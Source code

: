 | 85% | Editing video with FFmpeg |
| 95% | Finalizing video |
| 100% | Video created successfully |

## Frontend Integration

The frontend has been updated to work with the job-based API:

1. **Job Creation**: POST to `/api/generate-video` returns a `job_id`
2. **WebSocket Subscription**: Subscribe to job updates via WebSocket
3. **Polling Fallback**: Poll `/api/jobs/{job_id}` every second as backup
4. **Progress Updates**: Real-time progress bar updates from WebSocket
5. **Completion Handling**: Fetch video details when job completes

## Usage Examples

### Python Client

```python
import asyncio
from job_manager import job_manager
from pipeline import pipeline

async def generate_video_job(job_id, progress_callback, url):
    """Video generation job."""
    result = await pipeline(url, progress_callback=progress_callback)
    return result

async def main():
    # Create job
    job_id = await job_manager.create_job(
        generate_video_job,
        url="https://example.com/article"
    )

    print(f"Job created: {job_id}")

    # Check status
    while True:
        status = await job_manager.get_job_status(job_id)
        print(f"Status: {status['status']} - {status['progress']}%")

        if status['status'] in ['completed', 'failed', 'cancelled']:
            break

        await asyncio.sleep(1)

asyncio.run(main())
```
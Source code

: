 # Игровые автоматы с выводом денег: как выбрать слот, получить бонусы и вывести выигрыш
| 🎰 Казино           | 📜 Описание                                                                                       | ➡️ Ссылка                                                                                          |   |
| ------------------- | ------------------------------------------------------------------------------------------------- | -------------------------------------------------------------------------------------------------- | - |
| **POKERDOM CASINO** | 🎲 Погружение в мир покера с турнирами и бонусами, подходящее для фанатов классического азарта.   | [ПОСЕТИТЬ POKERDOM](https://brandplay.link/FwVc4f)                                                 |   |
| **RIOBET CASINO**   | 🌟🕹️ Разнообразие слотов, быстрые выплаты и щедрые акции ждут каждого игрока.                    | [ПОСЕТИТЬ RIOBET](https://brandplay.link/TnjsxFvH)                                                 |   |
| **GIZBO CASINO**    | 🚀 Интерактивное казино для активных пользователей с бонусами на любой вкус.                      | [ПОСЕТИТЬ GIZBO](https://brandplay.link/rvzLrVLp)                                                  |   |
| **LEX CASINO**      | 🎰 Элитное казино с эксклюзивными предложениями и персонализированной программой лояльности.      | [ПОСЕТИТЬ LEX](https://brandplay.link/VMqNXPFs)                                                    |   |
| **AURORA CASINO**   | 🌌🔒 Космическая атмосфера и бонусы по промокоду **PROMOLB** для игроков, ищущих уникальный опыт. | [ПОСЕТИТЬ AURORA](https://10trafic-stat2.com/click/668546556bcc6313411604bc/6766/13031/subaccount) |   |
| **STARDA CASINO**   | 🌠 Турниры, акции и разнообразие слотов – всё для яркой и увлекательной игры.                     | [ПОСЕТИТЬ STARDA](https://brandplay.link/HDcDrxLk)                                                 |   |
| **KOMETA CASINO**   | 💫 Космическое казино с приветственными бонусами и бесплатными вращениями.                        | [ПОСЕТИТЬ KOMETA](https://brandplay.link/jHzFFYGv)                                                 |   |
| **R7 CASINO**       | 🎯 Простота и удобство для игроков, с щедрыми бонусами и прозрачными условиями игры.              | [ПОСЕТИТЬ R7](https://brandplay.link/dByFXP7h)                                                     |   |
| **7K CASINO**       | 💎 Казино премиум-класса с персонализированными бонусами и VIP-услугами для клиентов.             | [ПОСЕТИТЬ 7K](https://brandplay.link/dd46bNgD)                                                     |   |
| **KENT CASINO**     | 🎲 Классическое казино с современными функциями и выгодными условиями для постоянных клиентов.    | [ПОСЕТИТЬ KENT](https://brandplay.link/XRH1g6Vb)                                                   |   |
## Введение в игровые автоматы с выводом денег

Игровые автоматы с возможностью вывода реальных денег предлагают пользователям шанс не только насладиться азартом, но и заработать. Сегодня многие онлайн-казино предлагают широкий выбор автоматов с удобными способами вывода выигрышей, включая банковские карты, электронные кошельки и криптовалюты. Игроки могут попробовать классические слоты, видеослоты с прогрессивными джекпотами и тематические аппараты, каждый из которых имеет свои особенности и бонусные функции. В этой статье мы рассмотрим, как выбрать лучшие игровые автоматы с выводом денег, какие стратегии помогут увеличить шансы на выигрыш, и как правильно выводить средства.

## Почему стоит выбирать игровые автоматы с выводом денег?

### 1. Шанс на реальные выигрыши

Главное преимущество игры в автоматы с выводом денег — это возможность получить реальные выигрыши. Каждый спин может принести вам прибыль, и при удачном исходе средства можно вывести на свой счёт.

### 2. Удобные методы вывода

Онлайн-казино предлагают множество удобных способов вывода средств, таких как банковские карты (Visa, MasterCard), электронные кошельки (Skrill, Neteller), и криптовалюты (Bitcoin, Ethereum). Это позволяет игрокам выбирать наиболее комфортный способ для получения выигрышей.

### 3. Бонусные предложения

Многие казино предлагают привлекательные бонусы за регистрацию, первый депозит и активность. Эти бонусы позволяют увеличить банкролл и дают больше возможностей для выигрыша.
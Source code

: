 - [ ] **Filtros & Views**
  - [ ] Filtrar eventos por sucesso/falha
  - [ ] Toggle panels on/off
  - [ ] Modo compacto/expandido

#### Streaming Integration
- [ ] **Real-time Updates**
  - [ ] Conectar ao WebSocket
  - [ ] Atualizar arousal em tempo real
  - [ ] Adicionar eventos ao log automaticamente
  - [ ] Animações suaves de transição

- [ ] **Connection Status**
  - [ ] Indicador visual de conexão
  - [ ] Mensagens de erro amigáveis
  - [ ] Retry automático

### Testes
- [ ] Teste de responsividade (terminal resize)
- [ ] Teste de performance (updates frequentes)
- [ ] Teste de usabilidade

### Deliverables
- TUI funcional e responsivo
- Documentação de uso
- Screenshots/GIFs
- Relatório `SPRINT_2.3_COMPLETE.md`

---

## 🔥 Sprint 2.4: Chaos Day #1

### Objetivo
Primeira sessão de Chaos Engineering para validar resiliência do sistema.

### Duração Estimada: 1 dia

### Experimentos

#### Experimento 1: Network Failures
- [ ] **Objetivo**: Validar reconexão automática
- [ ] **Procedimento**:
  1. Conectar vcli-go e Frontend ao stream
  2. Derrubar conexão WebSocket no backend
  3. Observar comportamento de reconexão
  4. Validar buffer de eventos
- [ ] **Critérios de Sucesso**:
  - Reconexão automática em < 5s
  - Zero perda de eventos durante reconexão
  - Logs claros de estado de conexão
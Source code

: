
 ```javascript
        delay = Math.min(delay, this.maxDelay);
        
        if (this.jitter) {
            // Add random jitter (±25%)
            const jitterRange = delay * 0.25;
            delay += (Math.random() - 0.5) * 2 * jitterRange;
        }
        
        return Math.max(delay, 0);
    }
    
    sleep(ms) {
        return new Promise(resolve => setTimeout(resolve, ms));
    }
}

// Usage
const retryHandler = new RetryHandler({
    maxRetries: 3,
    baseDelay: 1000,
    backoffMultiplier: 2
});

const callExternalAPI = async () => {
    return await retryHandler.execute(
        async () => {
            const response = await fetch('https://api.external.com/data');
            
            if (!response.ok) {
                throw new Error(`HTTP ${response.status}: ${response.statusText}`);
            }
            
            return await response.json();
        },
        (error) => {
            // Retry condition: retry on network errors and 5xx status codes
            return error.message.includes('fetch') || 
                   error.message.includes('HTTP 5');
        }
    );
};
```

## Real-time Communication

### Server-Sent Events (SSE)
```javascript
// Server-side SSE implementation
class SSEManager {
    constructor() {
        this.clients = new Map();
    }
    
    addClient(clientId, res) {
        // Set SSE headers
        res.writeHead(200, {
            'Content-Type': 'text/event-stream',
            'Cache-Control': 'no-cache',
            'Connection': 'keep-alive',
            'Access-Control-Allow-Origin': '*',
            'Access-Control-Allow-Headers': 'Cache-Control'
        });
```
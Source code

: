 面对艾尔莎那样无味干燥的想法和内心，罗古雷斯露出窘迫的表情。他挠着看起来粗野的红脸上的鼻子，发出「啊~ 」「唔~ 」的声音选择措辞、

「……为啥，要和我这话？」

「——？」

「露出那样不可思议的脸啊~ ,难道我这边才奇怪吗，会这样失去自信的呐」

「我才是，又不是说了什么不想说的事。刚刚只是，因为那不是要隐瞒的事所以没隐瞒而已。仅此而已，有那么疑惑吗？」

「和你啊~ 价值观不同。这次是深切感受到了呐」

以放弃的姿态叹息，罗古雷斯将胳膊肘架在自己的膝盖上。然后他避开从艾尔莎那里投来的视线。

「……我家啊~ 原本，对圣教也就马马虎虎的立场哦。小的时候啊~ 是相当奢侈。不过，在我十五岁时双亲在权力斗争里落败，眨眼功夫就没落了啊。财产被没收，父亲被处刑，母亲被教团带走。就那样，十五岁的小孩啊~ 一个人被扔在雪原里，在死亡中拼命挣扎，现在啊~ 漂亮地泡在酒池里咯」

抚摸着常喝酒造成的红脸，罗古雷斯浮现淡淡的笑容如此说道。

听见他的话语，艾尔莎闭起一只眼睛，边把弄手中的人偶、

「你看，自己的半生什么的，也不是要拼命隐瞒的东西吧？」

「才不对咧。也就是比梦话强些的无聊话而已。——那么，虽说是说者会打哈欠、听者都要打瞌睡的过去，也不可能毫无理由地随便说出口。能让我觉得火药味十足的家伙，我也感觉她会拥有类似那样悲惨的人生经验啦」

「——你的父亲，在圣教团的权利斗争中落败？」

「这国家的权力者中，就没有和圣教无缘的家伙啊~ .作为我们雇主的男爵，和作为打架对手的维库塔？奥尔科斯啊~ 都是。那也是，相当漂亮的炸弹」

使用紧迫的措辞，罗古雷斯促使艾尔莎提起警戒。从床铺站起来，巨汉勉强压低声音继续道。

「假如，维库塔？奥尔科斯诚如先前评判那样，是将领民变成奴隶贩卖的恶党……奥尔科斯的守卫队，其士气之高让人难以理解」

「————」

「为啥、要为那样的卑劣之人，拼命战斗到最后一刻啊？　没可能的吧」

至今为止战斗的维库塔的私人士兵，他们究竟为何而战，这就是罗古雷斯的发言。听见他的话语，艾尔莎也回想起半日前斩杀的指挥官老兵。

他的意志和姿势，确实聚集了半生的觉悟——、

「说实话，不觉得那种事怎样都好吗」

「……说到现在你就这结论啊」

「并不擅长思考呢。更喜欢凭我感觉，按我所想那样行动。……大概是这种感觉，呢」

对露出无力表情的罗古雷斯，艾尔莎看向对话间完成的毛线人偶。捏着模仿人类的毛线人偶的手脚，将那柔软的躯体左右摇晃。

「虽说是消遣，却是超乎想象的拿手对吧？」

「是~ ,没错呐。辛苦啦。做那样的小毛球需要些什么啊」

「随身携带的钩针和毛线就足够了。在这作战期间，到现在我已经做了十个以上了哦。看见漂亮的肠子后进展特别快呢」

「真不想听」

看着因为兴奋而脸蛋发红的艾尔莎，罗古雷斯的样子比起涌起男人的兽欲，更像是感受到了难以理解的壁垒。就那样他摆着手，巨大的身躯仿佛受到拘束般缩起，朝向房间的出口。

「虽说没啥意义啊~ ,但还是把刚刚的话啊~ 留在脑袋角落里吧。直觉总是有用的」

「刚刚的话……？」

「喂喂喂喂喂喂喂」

WHAT IS NEEDED -> Word for word, repeat the data from its first line through the line with "The frontend has", including both of those lines and no others.

EXERCISE OUTPUT ->
Source code

: | 85% | Editing video with FFmpeg |
| 95% | Finalizing video |
| 100% | Video created successfully |

## Frontend Integration

The frontend has been updated to work with the job-based API:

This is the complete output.